* [Activity]: Print the records below exactly, starting at the first line and stopping after the line that contains "## revise 2018-04-01 愚人节". Leave out any pictures.

* [Dataset excerpts]:
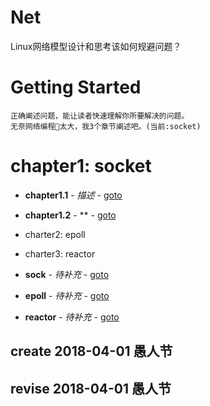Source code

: # Net
Linux网络模型设计和思考该如何规避问题？

# Getting Started
```
正确阐述问题，能让读者快速理解你所要解决的问题。
无奈网络编程太大，我3个章节阐述吧。(当前:socket)
```
# chapter1: socket
* **chapter1.1** - *描述* - [goto](url)
* **chapter1.2** - ** - [goto](url)
* charter2: epoll
* charter3: reactor

* **sock** - *待补充* - [goto](url)
* **epoll** - *待补充* - [goto](url)
* **reactor** - *待补充* - [goto](url)

## create 2018-04-01 愚人节
## revise 2018-04-01 愚人节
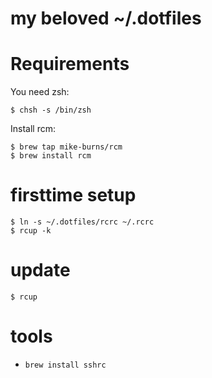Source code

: # my beloved ~/.dotfiles

# Requirements
You need zsh:
```
$ chsh -s /bin/zsh
```

Install rcm:
```
$ brew tap mike-burns/rcm
$ brew install rcm
```

# firsttime setup
```
$ ln -s ~/.dotfiles/rcrc ~/.rcrc
$ rcup -k
```

# update
```
$ rcup
```

# tools
* `brew install sshrc`
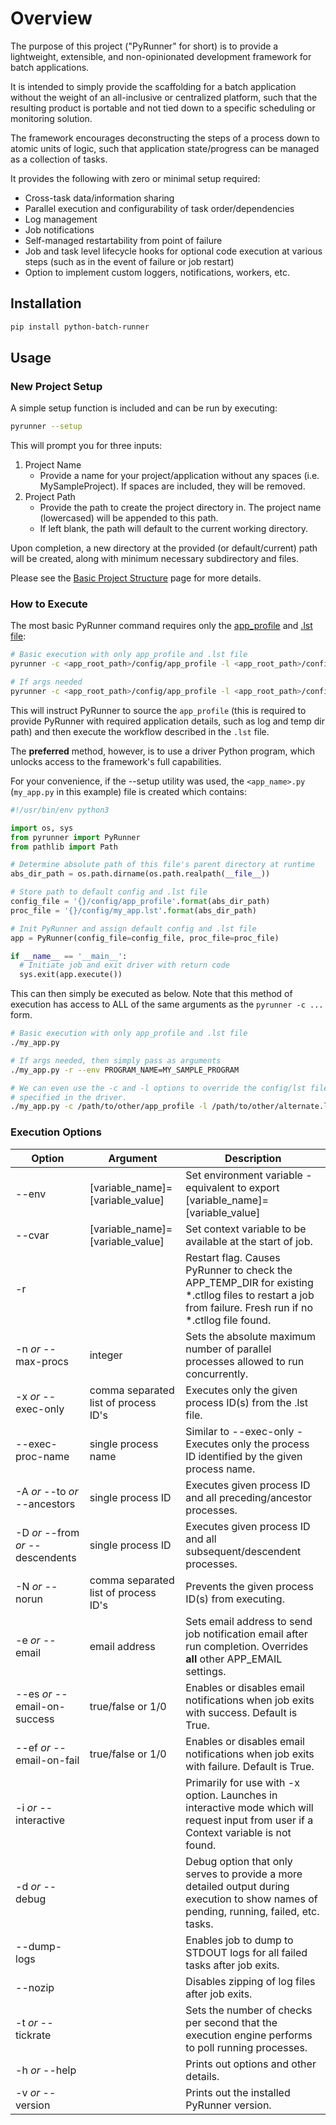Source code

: # Overview
The purpose of this project ("PyRunner" for short) is to provide a lightweight, extensible, and non-opinionated development framework for batch applications.

It is intended to simply provide the scaffolding for a batch application without the weight of an all-inclusive or centralized platform, such that the resulting product is portable and not tied down to a specific scheduling or monitoring solution.

The framework encourages deconstructing the steps of a process down to atomic units of logic, such that application state/progress can be managed as a collection of tasks.

It provides the following with zero or minimal setup required:

* Cross-task data/information sharing
* Parallel execution and configurability of task order/dependencies
* Log management
* Job notifications
* Self-managed restartability from point of failure
* Job and task level lifecycle hooks for optional code execution at various steps (such as in the event of failure or job restart)
* Option to implement custom loggers, notifications, workers, etc.

## Installation
```bash
pip install python-batch-runner
```

## Usage

### New Project Setup
A simple setup function is included and can be run by executing:
```bash
pyrunner --setup
```
This will prompt you for three inputs:

1. Project Name
    * Provide a name for your project/application without any spaces (i.e. MySampleProject). If spaces are included, they will be removed.
2. Project Path
    * Provide the path to create the project directory in. The project name (lowercased) will be appended to this path.
    * If left blank, the path will default to the current working directory.

Upon completion, a new directory at the provided (or default/current) path will be created, along with minimum necessary subdirectory and files.

Please see the [Basic Project Structure](./user_guide/project_structure.md) page for more details.

### How to Execute
The most basic PyRunner command requires only the [app_profile](./user_guide/app_profile.md) and [.lst file](./user_guide/lst_file.md):

```bash
# Basic execution with only app_profile and .lst file
pyrunner -c <app_root_path>/config/app_profile -l <app_root_path>/config/<project_name>.lst

# If args needed
pyrunner -c <app_root_path>/config/app_profile -l <app_root_path>/config/<project_name>.lst -r --env PROGRAM_NAME=MY_SAMPLE_PROGRAM
```

This will instruct PyRunner to source the `app_profile` (this is required to provide PyRunner with required application details, such as log and temp dir path) and then execute the workflow described in the `.lst` file.

The **preferred** method, however, is to use a driver Python program, which unlocks access to the framework's full capabilities.

For your convenience, if the --setup utility was used, the `<app_name>.py` (`my_app.py` in this example) file is created which contains:

```python
#!/usr/bin/env python3

import os, sys
from pyrunner import PyRunner
from pathlib import Path

# Determine absolute path of this file's parent directory at runtime
abs_dir_path = os.path.dirname(os.path.realpath(__file__))

# Store path to default config and .lst file
config_file = '{}/config/app_profile'.format(abs_dir_path)
proc_file = '{}/config/my_app.lst'.format(abs_dir_path)

# Init PyRunner and assign default config and .lst file
app = PyRunner(config_file=config_file, proc_file=proc_file)

if __name__ == '__main__':
  # Initiate job and exit driver with return code
  sys.exit(app.execute())
```

This can then simply be executed as below. Note that this method of execution has access to ALL of the same arguments as the `pyrunner -c ...` form.

```bash
# Basic execution with only app_profile and .lst file
./my_app.py

# If args needed, then simply pass as arguments
./my_app.py -r --env PROGRAM_NAME=MY_SAMPLE_PROGRAM

# We can even use the -c and -l options to override the config/lst file
# specified in the driver.
./my_app.py -c /path/to/other/app_profile -l /path/to/other/alternate.lst
```

### Execution Options
| Option | Argument | Description |
| --- | --- | --- |
| --env | [variable_name]=[variable_value] | Set environment variable - equivalent to export [variable_name]=[variable_value] |
| --cvar | [variable_name]=[variable_value] | Set context variable to be available at the start of job. |
| -r | | Restart flag. Causes PyRunner to check the APP_TEMP_DIR for existing *.ctllog files to restart a job from failure. Fresh run if no *.ctllog file found. |
| -n *or* --max-procs | integer | Sets the absolute maximum number of parallel processes allowed to run concurrently. |
| -x *or* --exec-only | comma separated list of process ID's | Executes only the given process ID(s) from the .lst file. |
| --exec-proc-name | single process name | Similar to --exec-only - Executes only the process ID identified by the given process name. |
| -A *or* --to *or* --ancestors | single process ID | Executes given process ID and all preceding/ancestor processes. |
| -D *or* --from *or* --descendents | single process ID | Executes given process ID and all subsequent/descendent processes. |
| -N *or* --norun | comma separated list of process ID's | Prevents the given process ID(s) from executing. |
| -e *or* --email | email address | Sets email address to send job notification email after run completion. Overrides **all** other APP_EMAIL settings. |
| --es *or* --email-on-success | true/false or 1/0 | Enables or disables email notifications when job exits with success. Default is True. |
| --ef *or* --email-on-fail | true/false or 1/0 | Enables or disables email notifications when job exits with failure. Default is True. |
| -i *or* --interactive | | Primarily for use with -x option. Launches in interactive mode which will request input from user if a Context variable is not found. |
| -d *or* --debug | | Debug option that only serves to provide a more detailed output during execution to show names of pending, running, failed, etc. tasks. |
| --dump-logs | | Enables job to dump to STDOUT logs for all failed tasks after job exits. |
| --nozip | | Disables zipping of log files after job exits. |
| -t *or* --tickrate | | Sets the number of checks per second that the execution engine performs to poll running processes. |
| -h *or* --help | | Prints out options and other details. |
| -v *or* --version | | Prints out the installed PyRunner version. |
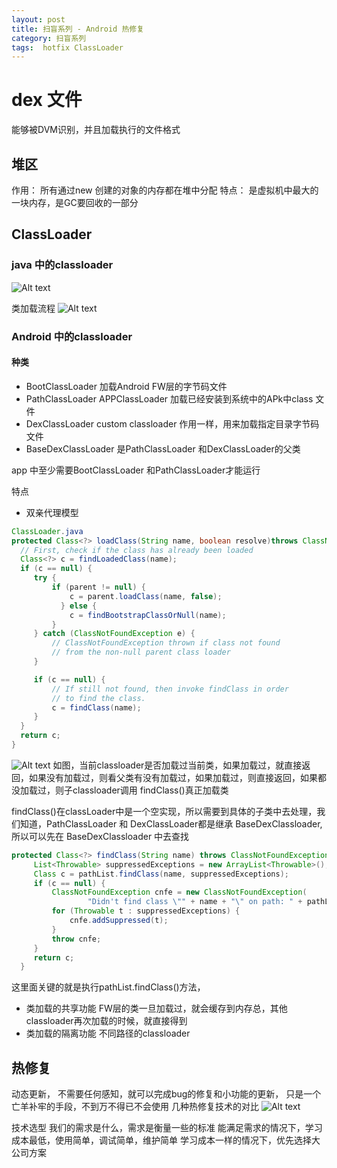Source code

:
 ```yaml
---
layout: post
title: 扫盲系列 - Android 热修复
category: 扫盲系列
tags:  hotfix ClassLoader
---
```



# dex 文件
能够被DVM识别，并且加载执行的文件格式


## 堆区
 作用： 所有通过new 创建的对象的内存都在堆中分配
 特点： 是虚拟机中最大的一块内存，是GC要回收的一部分

## ClassLoader
### java 中的classloader
![Alt text](../../../../images/java_classloader.png)

类加载流程
![Alt text](../../../../images/class_Loader_loding.png)
### Android 中的classloader
#### 种类
* BootClassLoader 加载Android FW层的字节码文件
* PathClassLoader APPClassLoader 加载已经安装到系统中的APk中class 文件
* DexClassLoader  custom classloader 作用一样，用来加载指定目录字节码文件
* BaseDexClassLoader  是PathClassLoader 和DexClassLoader的父类

app 中至少需要BootClassLoader 和PathClassLoader才能运行


特点
* 双亲代理模型  

```java
ClassLoader.java
protected Class<?> loadClass(String name, boolean resolve)throws ClassNotFoundException{
  // First, check if the class has already been loaded
  Class<?> c = findLoadedClass(name);
  if (c == null) {
     try {
         if (parent != null) {
             c = parent.loadClass(name, false);
           } else {
             c = findBootstrapClassOrNull(name);
         }
     } catch (ClassNotFoundException e) {
         // ClassNotFoundException thrown if class not found
         // from the non-null parent class loader
     }

     if (c == null) {
         // If still not found, then invoke findClass in order
         // to find the class.
         c = findClass(name);
     }
  }
  return c;
}
```
![Alt text](../../../../images/loadclass.png)
如图，当前classloader是否加载过当前类，如果加载过，就直接返回，如果没有加载过，则看父类有没有加载过，如果加载过，则直接返回，如果都没加载过，则子classloader调用 findClass()真正加载类

findClass()在classLoader中是一个空实现，所以需要到具体的子类中去处理，我们知道，PathClassLoader 和 DexClassLoader都是继承 BaseDexClassloader,所以可以先在 BaseDexClassloader 中去查找
```java
protected Class<?> findClass(String name) throws ClassNotFoundException {
     List<Throwable> suppressedExceptions = new ArrayList<Throwable>();
     Class c = pathList.findClass(name, suppressedExceptions);
     if (c == null) {
         ClassNotFoundException cnfe = new ClassNotFoundException(
                 "Didn't find class \"" + name + "\" on path: " + pathList);
         for (Throwable t : suppressedExceptions) {
             cnfe.addSuppressed(t);
         }
         throw cnfe;
     }
     return c;
  }
```
这里面关键的就是执行pathList.findClass()方法，

* 类加载的共享功能
FW层的类一旦加载过，就会缓存到内存总，其他classloader再次加载的时候，就直接得到
* 类加载的隔离功能
不同路径的classloader

## 热修复
动态更新，
不需要任何感知，就可以完成bug的修复和小功能的更新，
只是一个亡羊补牢的手段，不到万不得已不会使用
几种热修复技术的对比
![Alt text](../../../../images/hot_fix_comp.png)


技术选型
我们的需求是什么，需求是衡量一些的标准
能满足需求的情况下，学习成本最低，使用简单，调试简单，维护简单
学习成本一样的情况下，优先选择大公司方案
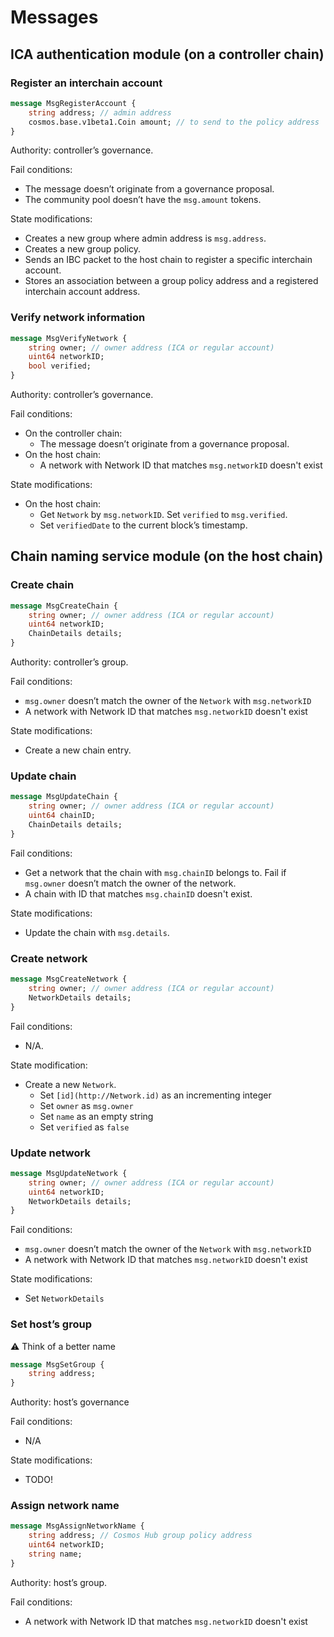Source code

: # Messages

## ICA authentication module (on a controller chain)

### Register an interchain account

```protobuf
message MsgRegisterAccount {
	string address; // admin address
	cosmos.base.v1beta1.Coin amount; // to send to the policy address
}
```

Authority: controller’s governance.

Fail conditions:

- The message doesn’t originate from a governance proposal.
- The community pool doesn’t have the `msg.amount` tokens.

State modifications:

- Creates a new group where admin address is `msg.address`.
- Creates a new group policy.
- Sends an IBC packet to the host chain to register a specific interchain account.
- Stores an association between a group policy address and a registered interchain account address.

### Verify network information

```protobuf
message MsgVerifyNetwork {
	string owner; // owner address (ICA or regular account)
	uint64 networkID;
	bool verified;
}
```

Authority: controller’s governance.

Fail conditions:

- On the controller chain:
    - The message doesn’t originate from a governance proposal.
- On the host chain:
    - A network with Network ID that matches `msg.networkID` doesn't exist

State modifications:

- On the host chain:
    - Get `Network` by `msg.networkID`. Set `verified` to `msg.verified`.
    - Set `verifiedDate` to the current block’s timestamp.

## Chain naming service module (on the host chain)

### Create chain

```protobuf
message MsgCreateChain {
	string owner; // owner address (ICA or regular account)
	uint64 networkID;
	ChainDetails details;
}
```

Authority: controller’s group.

Fail conditions:

- `msg.owner` doesn’t match the owner of the `Network` with `msg.networkID`
- A network with Network ID that matches `msg.networkID` doesn't exist

State modifications:

- Create a new chain entry.

### Update chain

```protobuf
message MsgUpdateChain {
	string owner; // owner address (ICA or regular account)
	uint64 chainID;
	ChainDetails details;
}
```

Fail conditions:

- Get a network that the chain with `msg.chainID` belongs to. Fail if `msg.owner` doesn’t match the owner of the network.
- A chain with ID that matches `msg.chainID` doesn't exist.

State modifications:

- Update the chain with `msg.details`.

### Create network

```protobuf
message MsgCreateNetwork {
	string owner; // owner address (ICA or regular account)
	NetworkDetails details;
}
```

Fail conditions:

- N/A.

State modification:

- Create a new `Network`.
    - Set `[id](http://Network.id)` as an incrementing integer
    - Set `owner` as `msg.owner`
    - Set `name` as an empty string
    - Set `verified` as `false`

### Update network

```protobuf
message MsgUpdateNetwork {
	string owner; // owner address (ICA or regular account)
	uint64 networkID;
	NetworkDetails details;
}
```

Fail conditions:

- `msg.owner` doesn’t match the owner of the `Network` with `msg.networkID`
- A network with Network ID that matches `msg.networkID` doesn't exist

State modifications:

- Set `NetworkDetails`

### Set host’s group

<aside>
⚠️ Think of a better name

</aside>

```protobuf
message MsgSetGroup {
	string address;
}
```

Authority: host’s governance

Fail conditions:

- N/A

State modifications:

- TODO!

### Assign network name

```protobuf
message MsgAssignNetworkName {
	string address; // Cosmos Hub group policy address
	uint64 networkID;
	string name;
}
```

Authority: host’s group.

Fail conditions:

- A network with Network ID that matches `msg.networkID` doesn't exist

* [Exercise solution]:
Source code

: # Net
Linux网络模型设计和思考该如何规避问题？

# Getting Started
```
正确阐述问题，能让读者快速理解你所要解决的问题。
无奈网络编程太大，我3个章节阐述吧。(当前:socket)
```
# chapter1: socket
* **chapter1.1** - *描述* - [goto](url)
* **chapter1.2** - ** - [goto](url)
* charter2: epoll
* charter3: reactor

* **sock** - *待补充* - [goto](url)
* **epoll** - *待补充* - [goto](url)
* **reactor** - *待补充* - [goto](url)

## create 2018-04-01 愚人节
## revise 2018-04-01 愚人节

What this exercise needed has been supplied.